GDC 2015: "Automated Testing and Instant Replays in Retro City Rampage" by Brian Provinciano of Vblank Entertainment https://gdcvault.com/play/1021825/Automated-Testing-and-Instant-Replays

The gist of this presentation was that the speaker got a lot of mileage out of recording button inputs for record/replay functionality. They spent most of their time describing things you could do with it:

- Automated QA
- Automated testing
- Kiosk mode
- Bug reproducibility
- "Ghost mode" for racing games
- Benchmarking
- Trailer creation

1/4

Automated Testing and Instant Replays in Retro City Rampage

Every new build of your game could automatically play itself from the first level through the final boss, at the push of a button. Your community could record and share instant replays on leaderboards with mere kilobytes of data. Bugs could become...

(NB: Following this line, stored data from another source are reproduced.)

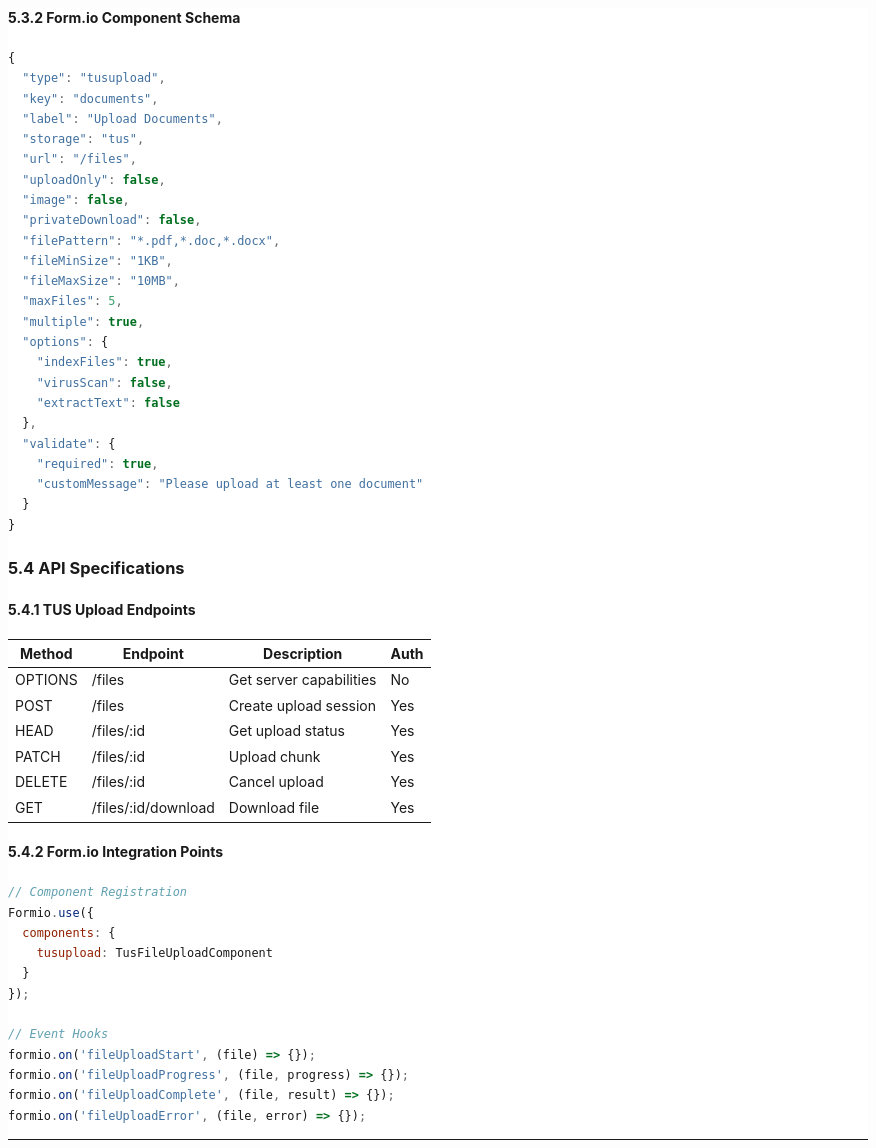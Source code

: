 #### 5.3.2 Form.io Component Schema
```javascript
{
  "type": "tusupload",
  "key": "documents",
  "label": "Upload Documents",
  "storage": "tus",
  "url": "/files",
  "uploadOnly": false,
  "image": false,
  "privateDownload": false,
  "filePattern": "*.pdf,*.doc,*.docx",
  "fileMinSize": "1KB",
  "fileMaxSize": "10MB",
  "maxFiles": 5,
  "multiple": true,
  "options": {
    "indexFiles": true,
    "virusScan": false,
    "extractText": false
  },
  "validate": {
    "required": true,
    "customMessage": "Please upload at least one document"
  }
}
```

### 5.4 API Specifications

#### 5.4.1 TUS Upload Endpoints
| Method | Endpoint | Description | Auth |
|--------|----------|-------------|------|
| OPTIONS | /files | Get server capabilities | No |
| POST | /files | Create upload session | Yes |
| HEAD | /files/:id | Get upload status | Yes |
| PATCH | /files/:id | Upload chunk | Yes |
| DELETE | /files/:id | Cancel upload | Yes |
| GET | /files/:id/download | Download file | Yes |

#### 5.4.2 Form.io Integration Points
```javascript
// Component Registration
Formio.use({
  components: {
    tusupload: TusFileUploadComponent
  }
});

// Event Hooks
formio.on('fileUploadStart', (file) => {});
formio.on('fileUploadProgress', (file, progress) => {});
formio.on('fileUploadComplete', (file, result) => {});
formio.on('fileUploadError', (file, error) => {});
```

---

They spent a few minutes discussing determinism - this approach only works if your engine is deterministic. They listed a few techniques to improve determinism: use explicit random sequence algorithms (rather than rand()), use fixed-point instead of floating point, don't use OS audio callbacks but instead just assume when you think the callback would fire (which to me sounds like a bad idea, but ok), use lookup tables instead of transcendental functions, etc.

2/4

They left my biggest issue unaddressed, though, which is: doesn't every modification you make to the game cause all of your recordings to become meaningless? The speaker mentioned that you can, like, have each recording indicate the version of the game it was made with, and then the live game can simulate bugs that were in that previous version... but this approach doesn't sound scalable to me.

3/4

I guess this system becomes more useful near the end of the project, when you aren't messing with the game logic much.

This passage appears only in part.